Implementing Site-to-Patient (S2P) Trial Models

One of the most effective ways to reduce travel burden is through decentralized or hybrid trial models that bring the study to the patient. Components of S2P models include:

• Home Health Visits: Trained nurses conduct assessments, sample collection, and safety checks at the patient’s home.
• Telemedicine Visits: Video-based investigator check-ins reduce the need for in-person site visits.
• Mobile Sites: Use of vans or portable equipment for conducting local procedures in rural settings.
• Local Lab Partnerships: Leveraging nearby diagnostics facilities for routine tests and sample shipments.

These approaches can be implemented selectively based on study phase, complexity, and patient condition.

Travel Logistics and Reimbursement Programs

When travel is unavoidable, sponsors must provide comprehensive support to ensure participants can attend without financial strain. Best practices include:

• Centralized Travel Coordination: Provide patients with a dedicated travel concierge to manage booking, itineraries, and special needs (e.g., wheelchair-accessible transport).
• Advance Reimbursement: Offer pre-paid travel cards or upfront disbursements to avoid out-of-pocket expenses.
• Lodging Support: Partner with hotels near sites that accommodate patient-specific needs.
• Caregiver Stipends: Include caregiver travel costs and per diems as part of trial budgeting.

These services reduce dropout due to travel stress and demonstrate respect for patient time and resources.

Case Study: Multi-Country Trial Using Decentralized Visits

In a global rare epilepsy trial, the sponsor implemented decentralized visits for long-term follow-up. Patients in Canada, Brazil, and Eastern Europe were offered the choice between on-site and home-based visits.

Outcomes included:

• 35% of participants opted for hybrid participation (some on-site, some remote)
• Travel-related withdrawal dropped by 60% from previous trials
• Enrollment increased in rural provinces with previously zero participation

This example shows that travel flexibility leads to more diverse and engaged trial populations.

Leveraging Local Partnerships for Patient Support

Partnering with community healthcare providers, rare disease clinics, and patient organizations can help reduce the need for long-distance travel. These partners can:

• Perform routine procedures closer to the patient’s home
• Assist with medication delivery or IV administration
• Offer emotional and logistical support to caregivers
• Act as trusted liaisons between patients and trial teams

Engaging local resources can expand trial reach and reduce the site burden simultaneously.
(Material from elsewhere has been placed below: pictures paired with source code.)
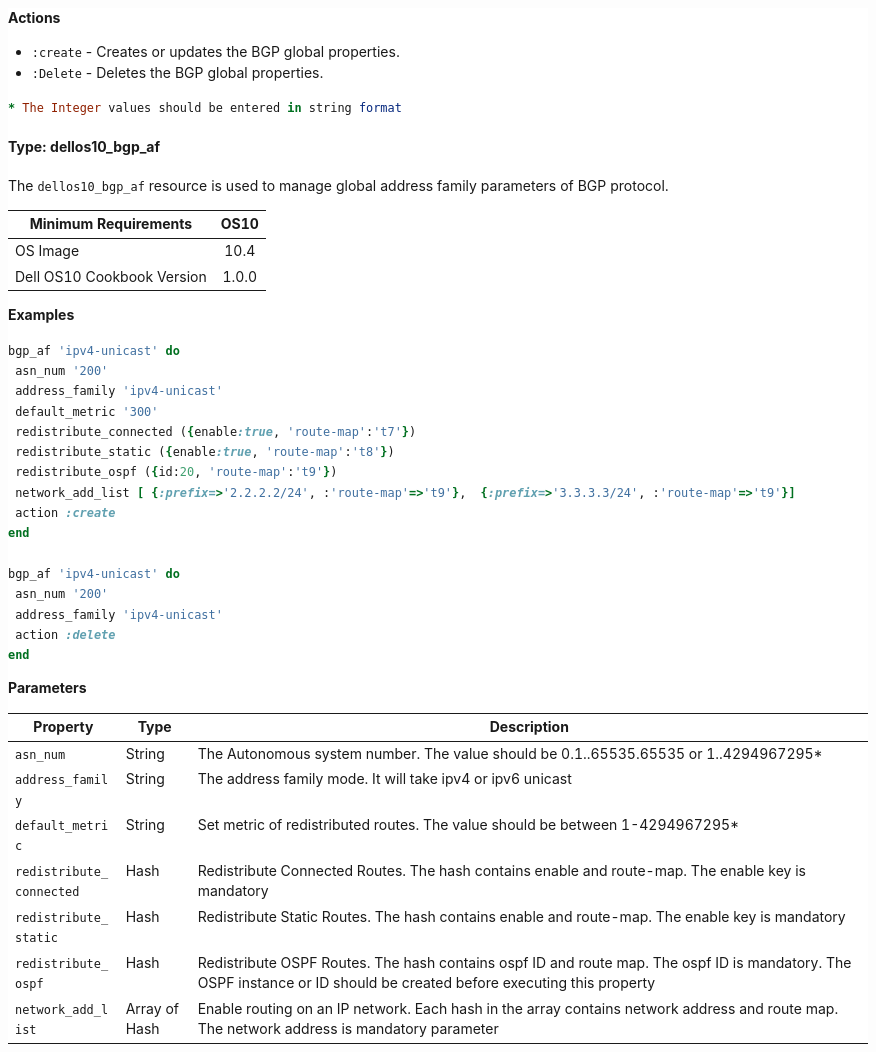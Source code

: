 **Actions**

- `:create` - Creates or updates the BGP global properties.
- `:Delete` - Deletes the BGP global properties.

```ruby
* The Integer values should be entered in string format
```


#### Type: dellos10_bgp_af

The `dellos10_bgp_af` resource is used to manage global address family parameters of BGP protocol.

| Minimum Requirements |OS10 |
|----------------------|:---:|
| OS Image | 10.4 |
| Dell OS10 Cookbook Version | 1.0.0 |

**Examples**

```ruby
bgp_af 'ipv4-unicast' do
 asn_num '200'
 address_family 'ipv4-unicast'
 default_metric '300'
 redistribute_connected ({enable:true, 'route-map':'t7'})
 redistribute_static ({enable:true, 'route-map':'t8'})
 redistribute_ospf ({id:20, 'route-map':'t9'})
 network_add_list [ {:prefix=>'2.2.2.2/24', :'route-map'=>'t9'},  {:prefix=>'3.3.3.3/24', :'route-map'=>'t9'}]
 action :create
end

bgp_af 'ipv4-unicast' do
 asn_num '200'
 address_family 'ipv4-unicast'
 action :delete
end

```

**Parameters**

| Property         | Type                      | Description                                             |
|------------------|---------------------------|---------------------------------------------------------|
| ``asn_num`` | String        | The Autonomous system number. The value should be 0.1..65535.65535 or 1..4294967295*  |
| ``address_family``| String  | The address family mode. It will take ipv4 or ipv6 unicast |
| ``default_metric``| String  | Set metric of redistributed routes. The value should be between 1-4294967295* |
| ``redistribute_connected``| Hash  | Redistribute Connected Routes. The hash contains enable and route-map. The enable key is mandatory|
| ``redistribute_static``| Hash  | Redistribute Static Routes. The hash contains enable and route-map. The enable key is mandatory |
| ``redistribute_ospf``| Hash  | Redistribute OSPF Routes. The hash contains ospf ID and route map. The ospf ID is mandatory. The OSPF instance or ID should be created before executing this property|
| ``network_add_list``| Array of Hash | Enable routing on an IP network. Each hash in the array contains network address and route map. The network address is mandatory parameter|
Technology Solutions to Support Remote Participation

Digital tools help bridge the gap between sites and remote participants:

• ePRO Apps: Allow patients to submit data without site visits.
• Telehealth Platforms: Enable secure, compliant video assessments with investigators.
• Remote Monitoring Devices: Wearables collect real-time data on vitals, movement, or sleep patterns.
• Virtual Site Portals: Provide access to visit schedules, trial education materials, and direct communication with coordinators.
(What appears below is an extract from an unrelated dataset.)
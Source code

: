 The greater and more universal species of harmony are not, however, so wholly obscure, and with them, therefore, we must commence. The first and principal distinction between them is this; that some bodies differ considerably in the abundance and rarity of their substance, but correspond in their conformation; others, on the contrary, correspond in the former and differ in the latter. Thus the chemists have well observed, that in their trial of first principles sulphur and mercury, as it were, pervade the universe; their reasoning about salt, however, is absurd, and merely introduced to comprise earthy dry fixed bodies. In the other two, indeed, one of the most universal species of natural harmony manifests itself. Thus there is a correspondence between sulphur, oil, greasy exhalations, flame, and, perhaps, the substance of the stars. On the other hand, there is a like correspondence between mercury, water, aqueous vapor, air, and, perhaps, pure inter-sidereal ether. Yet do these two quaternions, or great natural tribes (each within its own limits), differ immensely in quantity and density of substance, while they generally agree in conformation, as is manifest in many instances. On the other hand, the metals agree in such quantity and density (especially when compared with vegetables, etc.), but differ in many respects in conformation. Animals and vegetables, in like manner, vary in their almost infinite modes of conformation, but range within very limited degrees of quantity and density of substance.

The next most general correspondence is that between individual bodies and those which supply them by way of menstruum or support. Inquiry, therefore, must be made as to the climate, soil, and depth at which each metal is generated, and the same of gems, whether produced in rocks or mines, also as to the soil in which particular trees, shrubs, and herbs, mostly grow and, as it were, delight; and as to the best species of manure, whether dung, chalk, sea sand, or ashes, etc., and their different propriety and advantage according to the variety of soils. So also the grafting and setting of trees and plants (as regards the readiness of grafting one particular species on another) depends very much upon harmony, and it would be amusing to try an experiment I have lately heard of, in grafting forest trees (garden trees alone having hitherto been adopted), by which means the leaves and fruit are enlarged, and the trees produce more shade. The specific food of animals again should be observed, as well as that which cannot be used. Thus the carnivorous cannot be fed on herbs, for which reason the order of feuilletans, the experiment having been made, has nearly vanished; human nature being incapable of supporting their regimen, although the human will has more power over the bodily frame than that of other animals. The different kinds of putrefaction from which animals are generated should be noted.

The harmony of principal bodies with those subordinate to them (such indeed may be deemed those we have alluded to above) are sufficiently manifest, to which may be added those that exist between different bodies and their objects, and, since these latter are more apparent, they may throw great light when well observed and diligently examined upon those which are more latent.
These tools empower patients and reduce physical demands while maintaining data quality and compliance.

Regulatory Considerations and Risk Mitigation

Reducing travel burden must be balanced with regulatory compliance and patient safety. Sponsors should:

• Submit protocol amendments when shifting to remote models
• Ensure local IRBs approve travel support and reimbursement programs
• Use Good Clinical Practice (GCP)-trained home health providers
• Maintain documentation of decentralized procedures for audits

Proper documentation and oversight are essential to ensure decentralization enhances rather than compromises trial quality.

Conclusion: Reducing Burden, Increasing Access

Travel should never be the reason a patient misses the opportunity to participate in a potentially life-changing clinical trial—especially in the rare disease space where every participant matters. Sponsors and CROs must proactively design travel-inclusive and travel-flexible studies that empower, not exclude, patients.

By reducing physical and financial burdens, engaging local partners, and embracing decentralized tools, the rare disease community can move toward more equitable, accessible, and patient-centered clinical research.